Tarih, insanoğlunun kutsalına olan saldırıların ve bunların sonuçlarının örnekleri ile dolu. Bu uğurda savaşlar çıkmış, kanlar akmış, sınırlar yeniden çizilmiş.
Bir lokma ekmek bulamayan insanlar kutsallarına yapılan saldırı karşısında birer aslana dönüşmüş.
Tıpkı Gazze'mizdeki ruhu şecaat dolu kardeşlerimiz gibi.
Tıpkı 28 Şubat'ta "kazurat takımına" karşı kenetlenen; Erbakan'lar, Yazıcıoğlu'lar, Erdoğan'lar gibi.
Meşhur klişe, "yürüyen cehaletin" tehlikesine dikkat çeker.
İmandan sonra en büyük nimetin akıl olduğu söylenir. Yaşayarak öğreniyoruz ki akıl batıcı telakkilerden farklı bir 'olgu'.
Bilgi akıldan öncedir. Yeterli bilgi olmadan akledilemez.
Akıl nimetinin azametinin gösterilmesi için bilgi de tek başına yeterli değildir.
Akıl kelimesinin aslı, bağ anlamındaki Arapça akel'dir.
Önceleri "deveyi bağlamak" veya "deve kösteği" olarak kullanılan bu kelime sonrasında semantik alanı/kavram alanı olarak duyguları, düşünceleri, kavramları ve olayları birbirine bağlayan "ruhi melekenin" ismi olmuştur.
Gazali'ye göre insanoğlunu en değerli kılan şey akıldır.
Buna göre akıl insanı kötülüklerden alıkoyan, onlara karşı onu adeta bağlayıp engelleyen bir melekedir.
O hâlde insanda akıl denen bir cevherin bulunup bulunmadığından ziyade, böyle bir melekenin fiilen olması gerekir.
Ancak Müslüman ahlakla idrak edilebilir aklın gerçekten ne büyük bir nimet olduğu.
Tersinden düşündüğümüzde de akıldan mahrumiyetin, rahmetin azalması, giderek gazabın yayılması olduğunu düşünmek lazım gelir, kanaatimizce.
Kur'an'ımızı batıda alevle yıkamaya çalışanlar varken, İslam'ın sancaktarlığını yapmış bir ülkenin vatandaşı kalkıp da ayetlere niçin "zart zurt" der ki...
Gazeteciliği kendinden menkul Fatih Altaylı, ayetlere "zart zurt" diyerek bir kere daha bir şey yapmaya çalışmış ama nedir açıkçası bilmek istemeyiz.

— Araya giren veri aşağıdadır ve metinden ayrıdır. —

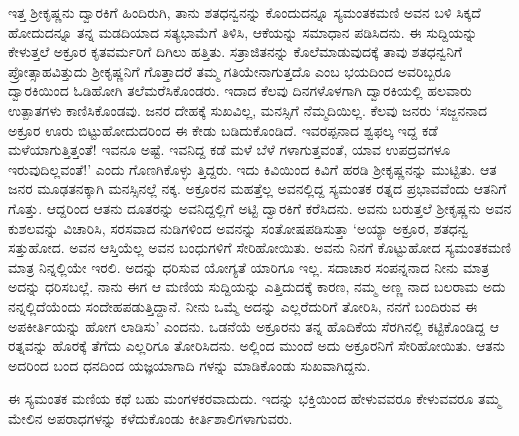 ಇತ್ತ ಶ್ರೀಕೃಷ್ಣನು ದ್ವಾರಕಿಗೆ ಹಿಂದಿರುಗಿ, ತಾನು ಶತಧನ್ವನನ್ನು ಕೊಂದುದನ್ನೂ ಸ್ಯಮಂತಕಮಣಿ ಅವನ ಬಳಿ ಸಿಕ್ಕದೆ ಹೋದುದನ್ನೂ ತನ್ನ ಮಡದಿಯಾದ ಸತ್ಯಭಾಮೆಗೆ ತಿಳಿಸಿ, ಆಕೆಯನ್ನು ಸಮಾಧಾನ ಪಡಿಸಿದನು. ಈ ಸುದ್ದಿಯನ್ನು ಕೇಳುತ್ತಲೆ ಅಕ್ರೂರ ಕೃತವರ್ಮರಿಗೆ ದಿಗಿಲು ಹತ್ತಿತು. ಸತ್ರಾಜಿತನನ್ನು ಕೊಲೆಮಾಡುವುದಕ್ಕೆ ತಾವು ಶತಧನ್ವನಿಗೆ ಪ್ರೋತ್ಸಾಹವಿತ್ತುದು ಶ್ರೀಕೃಷ್ಣನಿಗೆ ಗೊತ್ತಾದರೆ ತಮ್ಮ ಗತಿಯೇನಾಗುತ್ತದೊ ಎಂಬ ಭಯದಿಂದ ಅವರಿಬ್ಬರೂ ದ್ವಾರಕಿಯಿಂದ ಓಡಿಹೋಗಿ ತಲೆಮರೆಸಿಕೊಂಡರು. ಇದಾದ ಕೆಲವು ದಿನಗಳೊಳಗಾಗಿ ದ್ವಾರಕಿಯಲ್ಲಿ ಹಲವಾರು ಉತ್ಪಾತಗಳು ಕಾಣಿಸಿಕೊಂಡವು. ಜನರ ದೇಹಕ್ಕೆ ಸುಖವಿಲ್ಲ, ಮನಸ್ಸಿಗೆ ನೆಮ್ಮದಿಯಿಲ್ಲ. ಕೆಲವು ಜನರು ‘ಸಜ್ಜನನಾದ ಅಕ್ರೂರ ಊರು ಬಿಟ್ಟುಹೋದುದರಿಂದ ಈ ಕೇಡು ಬಡಿದುಕೊಂಡಿದೆ. ಇವರಪ್ಪನಾದ ಶ್ವಫಲ್ಕ ಇದ್ದ ಕಡೆ ಮಳೆಯಾಗುತ್ತಿತ್ತಂತೆ! ಇವನೂ ಅಷ್ಟೆ. ಇವನಿದ್ದ ಕಡೆ ಮಳೆ ಬೆಳೆ ಗಳಾಗುತ್ತವಂತೆ, ಯಾವ ಉಪದ್ರವಗಳೂ ಇರುವುದಿಲ್ಲವಂತೆ!’ ಎಂದು ಗೊಣಗಿಕೊಳ್ಳು ತ್ತಿದ್ದರು. ಇದು ಕಿವಿಯಿಂದ ಕಿವಿಗೆ ಹರಡಿ ಶ್ರೀಕೃಷ್ಣನನ್ನು ಮುಟ್ಟಿತು. ಆತ ಜನರ ಮೂಢತನಕ್ಕಾಗಿ ಮನಸ್ಸಿನಲ್ಲೆ ನಕ್ಕ. ಅಕ್ರೂರನ ಮಹತ್ತೆಲ್ಲ ಅವನಲ್ಲಿದ್ದ ಸ್ಯಮಂತಕ ರತ್ನದ ಪ್ರಭಾವವೆಂದು ಆತನಿಗೆ ಗೊತ್ತು. ಆದ್ದರಿಂದ ಆತನು ದೂತರನ್ನು ಅವನಿದ್ದಲ್ಲಿಗೆ ಅಟ್ಟಿ ದ್ವಾರಕಿಗೆ ಕರೆಸಿದನು. ಅವನು ಬರುತ್ತಲೆ ಶ್ರೀಕೃಷ್ಣನು ಅವನ ಕುಶಲವನ್ನು ವಿಚಾರಿಸಿ, ಸರಸವಾದ ನುಡಿಗಳಿಂದ ಅವನನ್ನು ಸಂತೋಷಪಡಿಸುತ್ತಾ ‘ಅಯ್ಯಾ ಅಕ್ರೂರ, ಶತಧನ್ವ ಸತ್ತುಹೋದ. ಅವನ ಆಸ್ತಿಯೆಲ್ಲ ಅವನ ಬಂಧುಗಳಿಗೆ ಸೇರಿಹೋಯಿತು. ಅವನು ನಿನಗೆ ಕೊಟ್ಟುಹೋದ ಸ್ಯಮಂತಕಮಣಿ ಮಾತ್ರ ನಿನ್ನಲ್ಲಿಯೇ ಇರಲಿ. ಅದನ್ನು ಧರಿಸುವ ಯೋಗ್ಯತೆ ಯಾರಿಗೂ ಇಲ್ಲ. ಸದಾಚಾರ ಸಂಪನ್ನನಾದ ನೀನು ಮಾತ್ರ ಅದನ್ನು ಧರಿಸಬಲ್ಲೆ. ನಾನು ಈಗ ಆ ಮಣಿಯ ಸುದ್ದಿಯನ್ನು ಎತ್ತಿದುದಕ್ಕೆ ಕಾರಣ, ನಮ್ಮ ಅಣ್ಣ ನಾದ ಬಲರಾಮ ಅದು ನನ್ನಲ್ಲಿದೆಯೆಂದು ಸಂದೇಹಪಡುತ್ತಿದ್ದಾನೆ. ನೀನು ಒಮ್ಮೆ ಅದನ್ನು ಎಲ್ಲರೆದುರಿಗೆ ತೋರಿಸಿ, ನನಗೆ ಬಂದಿರುವ ಈ ಅಪಕೀರ್ತಿಯನ್ನು ಹೋಗ ಲಾಡಿಸು’ ಎಂದನು. ಒಡನೆಯೆ ಅಕ್ರೂರನು ತನ್ನ ಹೊದಿಕೆಯ ಸೆರಗಿನಲ್ಲಿ ಕಟ್ಟಿಕೊಂಡಿದ್ದ ಆ ರತ್ನವನ್ನು ಹೊರಕ್ಕೆ ತೆಗೆದು ಎಲ್ಲರಿಗೂ ತೋರಿಸಿದನು. ಅಲ್ಲಿಂದ ಮುಂದೆ ಅದು ಅಕ್ರೂರನಿಗೆ ಸೇರಿಹೋಯಿತು. ಆತನು ಅದರಿಂದ ಬಂದ ಧನದಿಂದ ಯಜ್ಞಯಾಗಾದಿ ಗಳನ್ನು ಮಾಡಿಕೊಂಡು ಸುಖವಾಗಿದ್ದನು.

ಈ ಸ್ಯಮಂತಕ ಮಣಿಯ ಕಥೆ ಬಹು ಮಂಗಳಕರವಾದುದು. ಇದನ್ನು ಭಕ್ತಿಯಿಂದ ಹೇಳುವವರೂ ಕೇಳುವವರೂ ತಮ್ಮ ಮೇಲಿನ ಅಪರಾಧಗಳನ್ನು ಕಳೆದುಕೊಂಡು ಕೀರ್ತಿಶಾಲಿಗಳಾಗುವರು.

Biz işin topluma eziyet veren tarafına kafa yormayı tercih ederiz.
Akıl ve düşünme yetisine sahip olan tek varlık olmasına rağmen insanın dışında hiçbir varlığın yaradılış kanunlarının dışına çıkmadığını biliyoruz.
Bu yüzden Kur 'ani ifade, "onlar hayvandan da aşağıdırlar" der.
Şimdi mezkûr varlığın, nicedir sinirlerimizi zıplattığı, bizim kesimin hatırındadır.
Aslına bakarsanız üzerinde, söz söylemeye değmeyecek bir zat Altaylı denen tippoloji.
Ancak, bu kadar çam deviren bir adamın hâlâ kamuoyuna seslenebiliyor oluşu zihnimizi de kurcalamıyor değil!
Bu zatın hâlâ ortalıkta bulunuyor oluşunu normal akıl, analiz, değerlendirme ile açıklamak zor.
İhtimal ki artık iyice marjinal kalmış, hinlikten başka bir şeye koşulmayan, çıkmayan bir ruhun çapraşık seğirtmesi gibi, ağzını açtığında, burunları kahreden bir türün arkaik ifrazatı bu organizma.
Kitleye konuşmanın bir silsile niteliği olmalı. Bu kişinin, mesleki yeterlilikle, bireysel donanımla, temayüz eden hayırhah bir beceriyle topluma musallat olduğuna ikna olamıyoruz.
E o halde, birkaç on yıldır bu herife sabrettiriliyor oluşumuzu neyle izah edeceğiz.
Dönüyoruz topluma.
Belli ki bizlerden hoşlanmayan bir kesim bu adamın sadık müşterisi; bu tezgâhta ne buluyorsa yağmalayan bir kesim var demek ki.
Öyle olmasa, biteviye hit yapmış bir mesleki yeterliliğe sahip değilken bile "vazgeçilmezlik" barındıran bu adam, hâlâ nasıl alıcı bulsun, değil mi?
Bu adam gibiler, iliklerimize kadar hissettirilen Şubat'ın soğuğunda dahi bu nevi pervasız olamamışken, şimdilerde bu cüret neden?
Zart zurt Kemalizm'in, Demokles'in kılıcı gibi başımızda tutturuluyor oluşu mu yüreklendiriyor bu nadanları?
Terör devleti İsrail'in Filistin'de her gün öldürdüğü çocukların çığlıklarına kulaklarımızı tıkamış olmamız mı keyiflendiriyor hamakat hapsinde kalanları?
Kutsalımız, mihmandarımız Kur'an'a karşı batının ateşle böğürerek ayakları altına almasına muttali olmamıza rağmen; rehberimizi, Kur'an'ımızı sertaç etmeye yeltenmediğimiz için mi istihzayla çukurlaşıyorlar bu ceberutlar?
Son söz bizimkilere: Üzerinde sebat edip kalabileceğimiz hiçbir bâtıl yoktur. Kökü sağlam olmayan ve rüzgârın oradan oraya savurduğu Ebucehil karpuzunun dallarına tutunmaya çalışmayalım!